→ What to do
From the records below, copy every line that contains the word "groups".

→ Exercise material
++++++
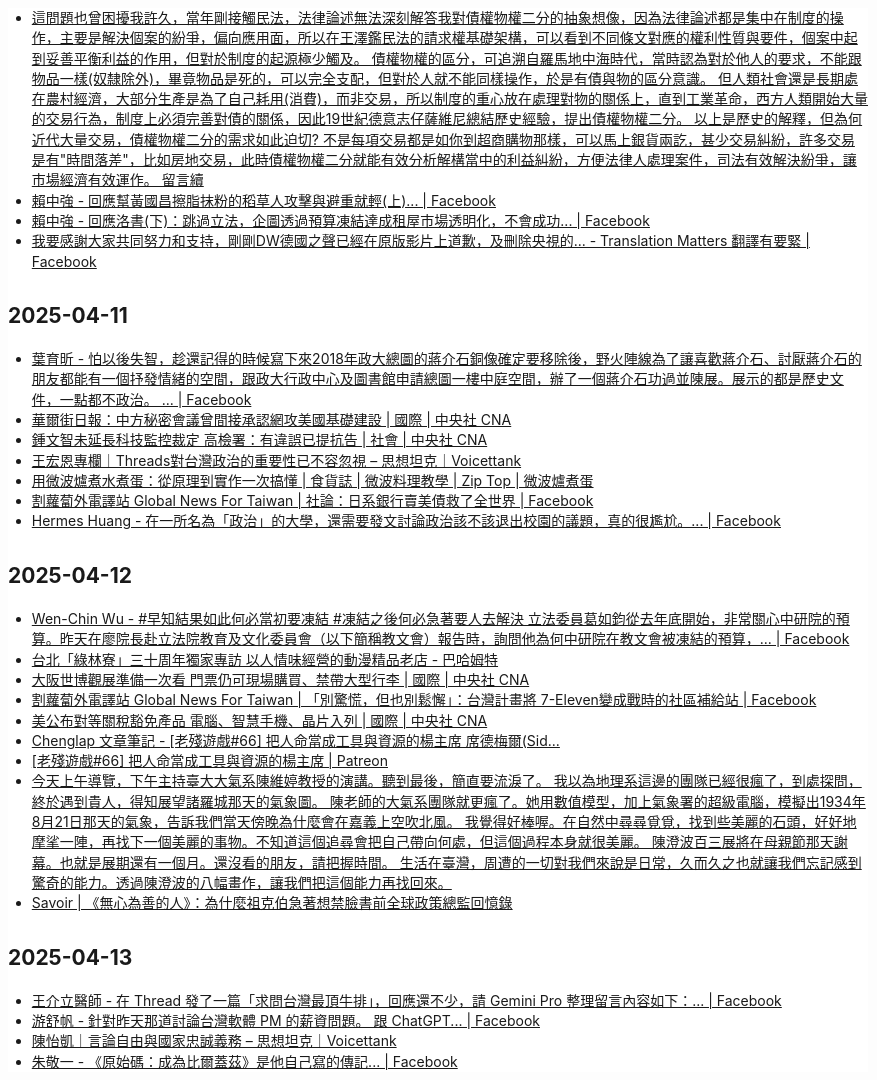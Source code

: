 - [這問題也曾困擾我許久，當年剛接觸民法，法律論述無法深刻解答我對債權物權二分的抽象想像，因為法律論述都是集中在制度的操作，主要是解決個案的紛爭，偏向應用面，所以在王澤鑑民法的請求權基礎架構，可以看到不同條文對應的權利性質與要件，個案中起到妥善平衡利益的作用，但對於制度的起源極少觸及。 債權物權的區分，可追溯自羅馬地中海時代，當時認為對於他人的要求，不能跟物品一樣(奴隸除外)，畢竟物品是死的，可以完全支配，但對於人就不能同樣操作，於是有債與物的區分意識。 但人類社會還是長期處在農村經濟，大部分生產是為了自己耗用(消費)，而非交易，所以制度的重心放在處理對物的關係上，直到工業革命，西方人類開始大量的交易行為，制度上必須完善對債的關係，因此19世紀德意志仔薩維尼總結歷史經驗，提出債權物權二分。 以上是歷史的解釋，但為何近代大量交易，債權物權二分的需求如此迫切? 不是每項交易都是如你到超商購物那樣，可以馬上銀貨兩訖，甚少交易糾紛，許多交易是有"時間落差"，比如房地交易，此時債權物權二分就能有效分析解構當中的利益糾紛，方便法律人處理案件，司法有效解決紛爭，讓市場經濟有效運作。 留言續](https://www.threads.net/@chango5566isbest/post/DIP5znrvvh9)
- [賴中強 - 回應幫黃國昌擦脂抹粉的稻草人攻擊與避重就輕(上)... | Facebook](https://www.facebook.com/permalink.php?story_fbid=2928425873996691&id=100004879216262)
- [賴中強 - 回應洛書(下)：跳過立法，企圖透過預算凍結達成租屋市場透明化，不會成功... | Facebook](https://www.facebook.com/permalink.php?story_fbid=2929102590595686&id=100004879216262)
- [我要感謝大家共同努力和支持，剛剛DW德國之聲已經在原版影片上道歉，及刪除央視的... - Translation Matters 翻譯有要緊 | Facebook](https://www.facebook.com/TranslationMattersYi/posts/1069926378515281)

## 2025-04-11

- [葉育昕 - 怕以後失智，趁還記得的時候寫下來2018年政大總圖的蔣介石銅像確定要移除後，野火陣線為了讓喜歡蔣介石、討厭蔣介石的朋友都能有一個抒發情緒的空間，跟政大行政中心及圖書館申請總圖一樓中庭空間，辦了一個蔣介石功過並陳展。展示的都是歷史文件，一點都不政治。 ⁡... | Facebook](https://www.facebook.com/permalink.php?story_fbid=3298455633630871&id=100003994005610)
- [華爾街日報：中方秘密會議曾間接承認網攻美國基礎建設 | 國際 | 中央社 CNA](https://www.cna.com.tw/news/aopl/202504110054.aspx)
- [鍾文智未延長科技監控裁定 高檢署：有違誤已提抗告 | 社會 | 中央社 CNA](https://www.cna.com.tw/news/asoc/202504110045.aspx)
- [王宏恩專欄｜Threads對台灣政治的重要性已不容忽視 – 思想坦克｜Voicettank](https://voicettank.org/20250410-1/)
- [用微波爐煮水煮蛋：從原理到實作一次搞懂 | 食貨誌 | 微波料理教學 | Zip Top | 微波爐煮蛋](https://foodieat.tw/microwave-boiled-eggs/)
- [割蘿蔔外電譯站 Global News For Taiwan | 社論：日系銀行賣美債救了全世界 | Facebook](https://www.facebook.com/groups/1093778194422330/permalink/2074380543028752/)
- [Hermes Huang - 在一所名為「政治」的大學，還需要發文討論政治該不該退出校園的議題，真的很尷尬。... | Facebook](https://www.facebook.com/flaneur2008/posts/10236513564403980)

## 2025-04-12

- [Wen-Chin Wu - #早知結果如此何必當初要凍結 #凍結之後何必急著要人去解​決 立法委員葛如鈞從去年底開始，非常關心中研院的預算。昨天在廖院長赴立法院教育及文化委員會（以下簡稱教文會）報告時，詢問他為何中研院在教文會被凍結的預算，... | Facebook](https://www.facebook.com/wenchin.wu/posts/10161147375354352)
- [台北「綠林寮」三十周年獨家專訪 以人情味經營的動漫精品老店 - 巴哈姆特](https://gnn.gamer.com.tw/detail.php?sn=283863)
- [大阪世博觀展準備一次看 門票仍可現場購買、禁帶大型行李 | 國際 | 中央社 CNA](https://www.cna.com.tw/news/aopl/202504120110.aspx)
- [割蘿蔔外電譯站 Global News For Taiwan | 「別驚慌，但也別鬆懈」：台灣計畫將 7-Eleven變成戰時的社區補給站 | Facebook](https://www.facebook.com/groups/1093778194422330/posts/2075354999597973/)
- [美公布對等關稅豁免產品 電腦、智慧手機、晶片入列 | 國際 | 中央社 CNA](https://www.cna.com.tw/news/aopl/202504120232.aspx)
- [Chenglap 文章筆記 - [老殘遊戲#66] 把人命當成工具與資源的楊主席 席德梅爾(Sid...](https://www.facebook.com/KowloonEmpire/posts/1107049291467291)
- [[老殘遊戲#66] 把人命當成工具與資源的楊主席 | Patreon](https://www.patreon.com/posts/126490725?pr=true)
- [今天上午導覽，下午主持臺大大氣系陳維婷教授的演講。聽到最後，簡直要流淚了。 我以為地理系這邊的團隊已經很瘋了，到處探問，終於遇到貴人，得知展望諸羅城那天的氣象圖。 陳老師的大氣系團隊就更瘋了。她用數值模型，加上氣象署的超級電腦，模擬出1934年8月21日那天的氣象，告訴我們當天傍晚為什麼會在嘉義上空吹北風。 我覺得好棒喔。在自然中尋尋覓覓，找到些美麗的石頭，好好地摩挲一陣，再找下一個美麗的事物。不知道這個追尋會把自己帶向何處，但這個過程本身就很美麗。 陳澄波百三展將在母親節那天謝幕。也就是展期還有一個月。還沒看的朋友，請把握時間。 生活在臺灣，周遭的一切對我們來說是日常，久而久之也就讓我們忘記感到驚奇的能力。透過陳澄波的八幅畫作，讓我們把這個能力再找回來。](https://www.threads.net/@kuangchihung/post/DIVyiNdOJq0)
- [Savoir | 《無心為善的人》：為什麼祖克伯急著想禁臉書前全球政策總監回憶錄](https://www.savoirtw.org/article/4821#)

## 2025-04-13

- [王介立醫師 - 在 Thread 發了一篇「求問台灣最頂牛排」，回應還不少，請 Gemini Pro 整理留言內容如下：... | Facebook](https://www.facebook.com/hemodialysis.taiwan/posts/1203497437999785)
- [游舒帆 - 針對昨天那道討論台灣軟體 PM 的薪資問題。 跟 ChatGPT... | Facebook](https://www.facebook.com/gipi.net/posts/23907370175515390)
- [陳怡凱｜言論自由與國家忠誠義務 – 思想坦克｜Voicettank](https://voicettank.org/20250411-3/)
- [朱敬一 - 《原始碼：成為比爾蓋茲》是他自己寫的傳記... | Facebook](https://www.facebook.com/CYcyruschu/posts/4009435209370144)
++++++
→ Solution to this problem
- [割蘿蔔外電譯站 Global News For Taiwan | 社論：日系銀行賣美債救了全世界 | Facebook](https://www.facebook.com/groups/1093778194422330/permalink/2074380543028752/)
- [割蘿蔔外電譯站 Global News For Taiwan | 「別驚慌，但也別鬆懈」：台灣計畫將 7-Eleven變成戰時的社區補給站 | Facebook](https://www.facebook.com/groups/1093778194422330/posts/2075354999597973/)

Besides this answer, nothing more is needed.